Phase Transitions Exist Only In the Thermodynamic Limit Or

[maverick_starstrider]

It is often said that phase transitions only exist in the thermodynamic limit based on some proof like:

-A system has time-reversal symmetry thus its TOTAL free energy F(H)=F(-H) (H is the field) therefore the magnetization is

M(H)=\frac{\partial F(H)}{\partial H}=\frac{\partial F(-H)}{\partial(- H)}=-\frac{\partial F(-H)}{\partial H}=-M(H)

Thefore, M(H)=-M(H) therefore at M=0 we have

M(0)=-M(0) therefore M(0)=0, thus no spontaneous magnetization. However, in the thermodynamic limit f(H) (the free energy per site) may have a discontinuity at H=0 and therefore the above is not necessarily true, and so on thus true phase transitions only exist in the thermodynamics limit.

Here's where I get confused. Can we not just say that the total free energy F(H) for a finite system of N spins is really F(H)=N f(H) and the same argument applies.

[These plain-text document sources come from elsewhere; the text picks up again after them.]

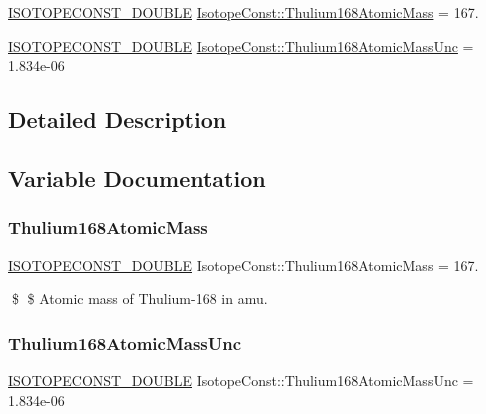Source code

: \begin{DoxyCompactItemize}
\item 
\mbox{\hyperlink{group___isotope_const-_macros_ga8f45a7272ce02c0b4c65c44636ed719a}{I\+S\+O\+T\+O\+P\+E\+C\+O\+N\+S\+T\+\_\+\+D\+O\+U\+B\+LE}} \mbox{\hyperlink{group___isotope_const-_thulium-_tm168_ga38daf47aec018d5ae5495edf5198894d}{Isotope\+Const\+::\+Thulium168\+Atomic\+Mass}} = 167.
\item 
\mbox{\hyperlink{group___isotope_const-_macros_ga8f45a7272ce02c0b4c65c44636ed719a}{I\+S\+O\+T\+O\+P\+E\+C\+O\+N\+S\+T\+\_\+\+D\+O\+U\+B\+LE}} \mbox{\hyperlink{group___isotope_const-_thulium-_tm168_gad3a22c20ee101145d99ad4d6ce18b8bf}{Isotope\+Const\+::\+Thulium168\+Atomic\+Mass\+Unc}} = 1.\+834e-\/06
\end{DoxyCompactItemize}


\subsection{Detailed Description}


\subsection{Variable Documentation}
\mbox{\label{group___isotope_const-_thulium-_tm168_ga38daf47aec018d5ae5495edf5198894d}} 
\subsubsection{\texorpdfstring{Thulium168\+Atomic\+Mass}{Thulium168AtomicMass}}
{\footnotesize\ttfamily \mbox{\hyperlink{group___isotope_const-_macros_ga8f45a7272ce02c0b4c65c44636ed719a}{I\+S\+O\+T\+O\+P\+E\+C\+O\+N\+S\+T\+\_\+\+D\+O\+U\+B\+LE}} Isotope\+Const\+::\+Thulium168\+Atomic\+Mass = 167.}

\$ \$ Atomic mass of Thulium-\/168 in amu. \mbox{\label{group___isotope_const-_thulium-_tm168_gad3a22c20ee101145d99ad4d6ce18b8bf}} 
\subsubsection{\texorpdfstring{Thulium168\+Atomic\+Mass\+Unc}{Thulium168AtomicMassUnc}}
{\footnotesize\ttfamily \mbox{\hyperlink{group___isotope_const-_macros_ga8f45a7272ce02c0b4c65c44636ed719a}{I\+S\+O\+T\+O\+P\+E\+C\+O\+N\+S\+T\+\_\+\+D\+O\+U\+B\+LE}} Isotope\+Const\+::\+Thulium168\+Atomic\+Mass\+Unc = 1.\+834e-\/06}

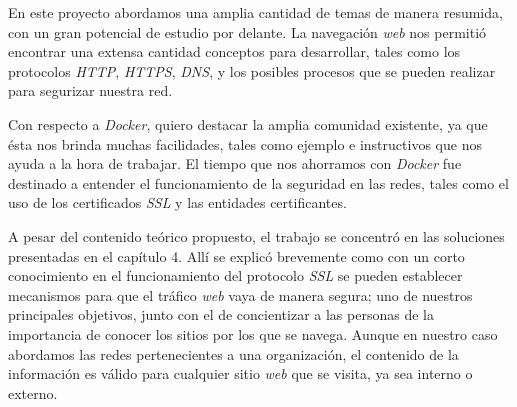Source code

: 
En este proyecto abordamos una amplia cantidad de temas de manera resumida, con un gran potencial 
de estudio por delante. La navegación \emph{web} nos permitió encontrar una 
extensa cantidad conceptos para desarrollar, tales como los protocolos \emph{HTTP}, \emph{HTTPS}, \emph{DNS}, 
y los posibles procesos que se pueden realizar para segurizar nuestra red.

Con respecto a \emph{Docker}, quiero destacar la amplia comunidad existente, ya que ésta 
nos brinda muchas facilidades, tales como ejemplo e instructivos que nos ayuda 
 a la hora de trabajar. El tiempo que 
nos ahorramos con \emph{Docker} fue destinado a entender el funcionamiento de la seguridad en las redes, 
tales como el uso de los certificados \emph{SSL} y las entidades certificantes.

A pesar del contenido teórico propuesto, el trabajo se concentró en las soluciones presentadas 
en el capítulo 4. Allí se explicó brevemente como con un corto conocimiento en el funcionamiento 
del protocolo \emph{SSL} se pueden establecer mecanismos para que el tráfico \emph{web} vaya de manera segura; 
uno de nuestros principales objetivos, junto con el de concientizar a las personas de la 
importancia de conocer los sitios por los que se navega. Aunque en nuestro caso abordamos las 
redes pertenecientes a una organización, el contenido de la información es válido para cualquier 
sitio \emph{web} que se visita, ya sea interno o externo.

Therefore, isn't it really just the case the the thermodynamic limit EXIST and not necessarily that the system be at it?

 

[Mute]

Let f_N(H) = F(H)/N. Let

f_\infty(H) = \lim_{N\rightarrow \infty} f_N(H).

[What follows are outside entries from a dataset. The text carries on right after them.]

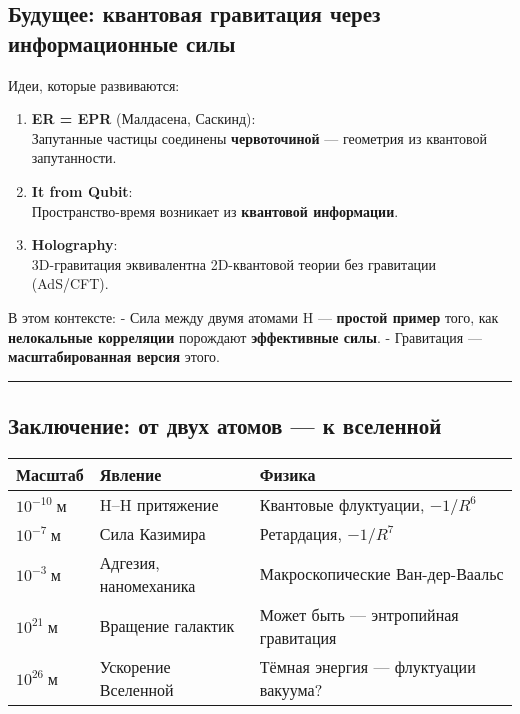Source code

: \documentclass[11pt]{article}
\begin{document}
\subsection{\texorpdfstring{Будущее: квантовая гравитация через
\textbf{информационные
силы}}{Будущее: квантовая гравитация через информационные силы}}\label{ux431ux443ux434ux443ux449ux435ux435-ux43aux432ux430ux43dux442ux43eux432ux430ux44f-ux433ux440ux430ux432ux438ux442ux430ux446ux438ux44f-ux447ux435ux440ux435ux437-ux438ux43dux444ux43eux440ux43cux430ux446ux438ux43eux43dux43dux44bux435-ux441ux438ux43bux44b}

Идеи, которые развиваются:

\begin{enumerate}
\def\labelenumi{\arabic{enumi}.}
\item
  \textbf{ER = EPR} (Малдасена, Саскинд):\\
  Запутанные частицы соединены \textbf{червоточиной} --- геометрия из
  квантовой запутанности.
\item
  \textbf{It from Qubit}:\\
  Пространство-время возникает из \textbf{квантовой информации}.
\item
  \textbf{Holography}:\\
  3D-гравитация эквивалентна 2D-квантовой теории без гравитации
  (AdS/CFT).
\end{enumerate}

В этом контексте: - Сила между двумя атомами H --- \textbf{простой
пример} того, как \textbf{нелокальные корреляции} порождают
\textbf{эффективные силы}. - Гравитация --- \textbf{масштабированная
версия} этого.

\begin{center}\rule{0.5\linewidth}{\linethickness}\end{center}

\subsection{Заключение: от двух атомов --- к
вселенной}\label{ux437ux430ux43aux43bux44eux447ux435ux43dux438ux435-ux43eux442-ux434ux432ux443ux445-ux430ux442ux43eux43cux43eux432-ux43a-ux432ux441ux435ux43bux435ux43dux43dux43eux439}

\begin{longtable}[]{@{}lll@{}}
\toprule
Масштаб & Явление & Физика\tabularnewline
\midrule
\endhead
\(10^{-10}~\text{м}\) & H--H притяжение & Квантовые флуктуации,
\(-1/R^6\)\tabularnewline
\(10^{-7}~\text{м}\) & Сила Казимира & Ретардация,
\(-1/R^7\)\tabularnewline
\(10^{-3}~\text{м}\) & Адгезия, наномеханика & Макроскопические
Ван-дер-Ваальс\tabularnewline
\(10^{21}~\text{м}\) & Вращение галактик & Может быть --- энтропийная
гравитация\tabularnewline
\(10^{26}~\text{м}\) & Ускорение Вселенной & Тёмная энергия ---
флуктуации вакуума?\tabularnewline
\bottomrule
\end{longtable}
\end{document}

f_\infty(H) and f_N(H) are not the same function. The free energy F(H) is only proportional to N in the thermodynamic limit. For example, the free energy of a 1d Ising ring is F(H) = -kT\log(\lambda_1(H,T)^N+\lambda_2(H,T)^N), where the lamba's are eigenvalues of a certain matrix, and \lambda_1 > \lambda_2 (except when T = 0). You can check that under these conditions it is only when N \rightarrow \infty that F(H) is asymptotically proportional to N. Hence, in general, f_\infty(H) has a discontinuity at H = 0, as you have said, but f_N(H) does not.

The operations of taking N \rightarrow \infty and the derivation of the free energy do not commute, so you cannot establish the phase transition without the thermodynamic limit.

 

[genneth]

See: http://link.aps.org/doi/10.1103/PhysRev.87.404 : [1] C. N. Yang and T. D. Lee, Physical Review 87, 404-409 (1952).